#### PROMPT
Repeat the data exactly, please.

(Stored data)

= Beginning of Section =

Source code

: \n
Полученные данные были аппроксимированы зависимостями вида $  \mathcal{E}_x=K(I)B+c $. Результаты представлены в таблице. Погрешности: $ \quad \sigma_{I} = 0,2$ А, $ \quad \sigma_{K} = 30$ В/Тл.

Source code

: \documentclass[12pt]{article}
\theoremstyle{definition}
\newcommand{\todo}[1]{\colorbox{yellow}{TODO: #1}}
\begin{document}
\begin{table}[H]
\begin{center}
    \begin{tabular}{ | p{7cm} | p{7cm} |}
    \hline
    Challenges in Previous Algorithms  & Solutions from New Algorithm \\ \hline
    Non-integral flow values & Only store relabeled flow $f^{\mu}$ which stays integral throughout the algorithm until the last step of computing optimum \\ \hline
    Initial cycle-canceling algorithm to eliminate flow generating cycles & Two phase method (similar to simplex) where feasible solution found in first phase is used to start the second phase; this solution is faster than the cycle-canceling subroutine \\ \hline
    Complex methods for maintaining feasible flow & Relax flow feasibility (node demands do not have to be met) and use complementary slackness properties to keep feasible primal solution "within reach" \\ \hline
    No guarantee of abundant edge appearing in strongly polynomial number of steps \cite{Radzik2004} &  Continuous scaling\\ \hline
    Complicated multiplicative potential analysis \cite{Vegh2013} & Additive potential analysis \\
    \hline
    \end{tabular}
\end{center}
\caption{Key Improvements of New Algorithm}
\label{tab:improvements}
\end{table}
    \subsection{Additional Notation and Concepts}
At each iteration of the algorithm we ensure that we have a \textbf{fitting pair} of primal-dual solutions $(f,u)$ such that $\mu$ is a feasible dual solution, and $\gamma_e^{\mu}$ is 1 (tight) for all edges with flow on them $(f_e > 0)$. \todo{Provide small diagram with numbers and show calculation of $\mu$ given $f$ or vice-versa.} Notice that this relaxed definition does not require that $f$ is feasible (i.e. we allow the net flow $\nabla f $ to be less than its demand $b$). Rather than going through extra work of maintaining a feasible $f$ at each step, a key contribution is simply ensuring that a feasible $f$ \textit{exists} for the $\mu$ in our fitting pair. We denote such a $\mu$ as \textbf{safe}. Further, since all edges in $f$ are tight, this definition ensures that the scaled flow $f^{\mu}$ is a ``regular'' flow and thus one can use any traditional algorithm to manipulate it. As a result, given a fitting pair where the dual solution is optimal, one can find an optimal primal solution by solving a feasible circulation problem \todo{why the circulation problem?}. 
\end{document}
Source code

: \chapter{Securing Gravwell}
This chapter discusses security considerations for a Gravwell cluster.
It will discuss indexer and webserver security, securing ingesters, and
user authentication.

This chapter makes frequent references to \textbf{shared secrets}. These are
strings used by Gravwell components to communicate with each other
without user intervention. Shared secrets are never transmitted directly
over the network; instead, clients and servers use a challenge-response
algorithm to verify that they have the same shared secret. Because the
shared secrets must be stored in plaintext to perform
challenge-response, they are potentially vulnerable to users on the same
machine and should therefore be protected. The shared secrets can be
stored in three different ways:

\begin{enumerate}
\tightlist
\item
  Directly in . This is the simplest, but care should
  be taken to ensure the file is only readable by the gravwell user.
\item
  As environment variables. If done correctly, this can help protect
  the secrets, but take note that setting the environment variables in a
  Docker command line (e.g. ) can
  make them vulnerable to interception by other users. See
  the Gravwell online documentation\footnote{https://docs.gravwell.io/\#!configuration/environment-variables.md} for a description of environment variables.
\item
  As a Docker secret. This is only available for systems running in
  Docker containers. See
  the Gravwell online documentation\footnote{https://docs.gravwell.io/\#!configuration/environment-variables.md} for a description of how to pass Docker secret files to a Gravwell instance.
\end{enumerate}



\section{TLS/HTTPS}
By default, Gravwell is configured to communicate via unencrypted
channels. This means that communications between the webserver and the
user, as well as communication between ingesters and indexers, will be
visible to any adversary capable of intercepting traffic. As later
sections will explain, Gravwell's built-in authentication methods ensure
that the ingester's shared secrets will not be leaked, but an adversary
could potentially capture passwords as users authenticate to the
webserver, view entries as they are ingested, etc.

= End of Section =

#### SOLUTION BELOW
Source code

: \n
Полученные данные были аппроксимированы зависимостями вида $  \mathcal{E}_x=K(I)B+c $. Результаты представлены в таблице. Погрешности: $ \quad \sigma_{I} = 0,2$ А, $ \quad \sigma_{K} = 30$ В/Тл.

Source code

: \documentclass[12pt]{article}
\theoremstyle{definition}
\newcommand{\todo}[1]{\colorbox{yellow}{TODO: #1}}
\begin{document}
\begin{table}[H]
\begin{center}
    \begin{tabular}{ | p{7cm} | p{7cm} |}
    \hline
    Challenges in Previous Algorithms  & Solutions from New Algorithm \\ \hline
    Non-integral flow values & Only store relabeled flow $f^{\mu}$ which stays integral throughout the algorithm until the last step of computing optimum \\ \hline
    Initial cycle-canceling algorithm to eliminate flow generating cycles & Two phase method (similar to simplex) where feasible solution found in first phase is used to start the second phase; this solution is faster than the cycle-canceling subroutine \\ \hline
    Complex methods for maintaining feasible flow & Relax flow feasibility (node demands do not have to be met) and use complementary slackness properties to keep feasible primal solution "within reach" \\ \hline
    No guarantee of abundant edge appearing in strongly polynomial number of steps \cite{Radzik2004} &  Continuous scaling\\ \hline
    Complicated multiplicative potential analysis \cite{Vegh2013} & Additive potential analysis \\
    \hline
    \end{tabular}
\end{center}
\caption{Key Improvements of New Algorithm}
\label{tab:improvements}
\end{table}
    \subsection{Additional Notation and Concepts}
At each iteration of the algorithm we ensure that we have a \textbf{fitting pair} of primal-dual solutions $(f,u)$ such that $\mu$ is a feasible dual solution, and $\gamma_e^{\mu}$ is 1 (tight) for all edges with flow on them $(f_e > 0)$. \todo{Provide small diagram with numbers and show calculation of $\mu$ given $f$ or vice-versa.} Notice that this relaxed definition does not require that $f$ is feasible (i.e. we allow the net flow $\nabla f $ to be less than its demand $b$). Rather than going through extra work of maintaining a feasible $f$ at each step, a key contribution is simply ensuring that a feasible $f$ \textit{exists} for the $\mu$ in our fitting pair. We denote such a $\mu$ as \textbf{safe}. Further, since all edges in $f$ are tight, this definition ensures that the scaled flow $f^{\mu}$ is a ``regular'' flow and thus one can use any traditional algorithm to manipulate it. As a result, given a fitting pair where the dual solution is optimal, one can find an optimal primal solution by solving a feasible circulation problem \todo{why the circulation problem?}. 
\end{document}
Source code

: \chapter{Securing Gravwell}
This chapter discusses security considerations for a Gravwell cluster.
It will discuss indexer and webserver security, securing ingesters, and
user authentication.

This chapter makes frequent references to \textbf{shared secrets}. These are
strings used by Gravwell components to communicate with each other
without user intervention. Shared secrets are never transmitted directly
over the network; instead, clients and servers use a challenge-response
algorithm to verify that they have the same shared secret. Because the
shared secrets must be stored in plaintext to perform
challenge-response, they are potentially vulnerable to users on the same
machine and should therefore be protected. The shared secrets can be
stored in three different ways:

\begin{enumerate}
\tightlist
\item
  Directly in . This is the simplest, but care should
  be taken to ensure the file is only readable by the gravwell user.
\item
  As environment variables. If done correctly, this can help protect
  the secrets, but take note that setting the environment variables in a
  Docker command line (e.g. ) can
  make them vulnerable to interception by other users. See
  the Gravwell online documentation\footnote{https://docs.gravwell.io/\#!configuration/environment-variables.md} for a description of environment variables.
\item
  As a Docker secret. This is only available for systems running in
  Docker containers. See
  the Gravwell online documentation\footnote{https://docs.gravwell.io/\#!configuration/environment-variables.md} for a description of how to pass Docker secret files to a Gravwell instance.
\end{enumerate}



\section{TLS/HTTPS}
By default, Gravwell is configured to communicate via unencrypted
channels. This means that communications between the webserver and the
user, as well as communication between ingesters and indexers, will be
visible to any adversary capable of intercepting traffic. As later
sections will explain, Gravwell's built-in authentication methods ensure
that the ingester's shared secrets will not be leaked, but an adversary
could potentially capture passwords as users authenticate to the
webserver, view entries as they are ingested, etc.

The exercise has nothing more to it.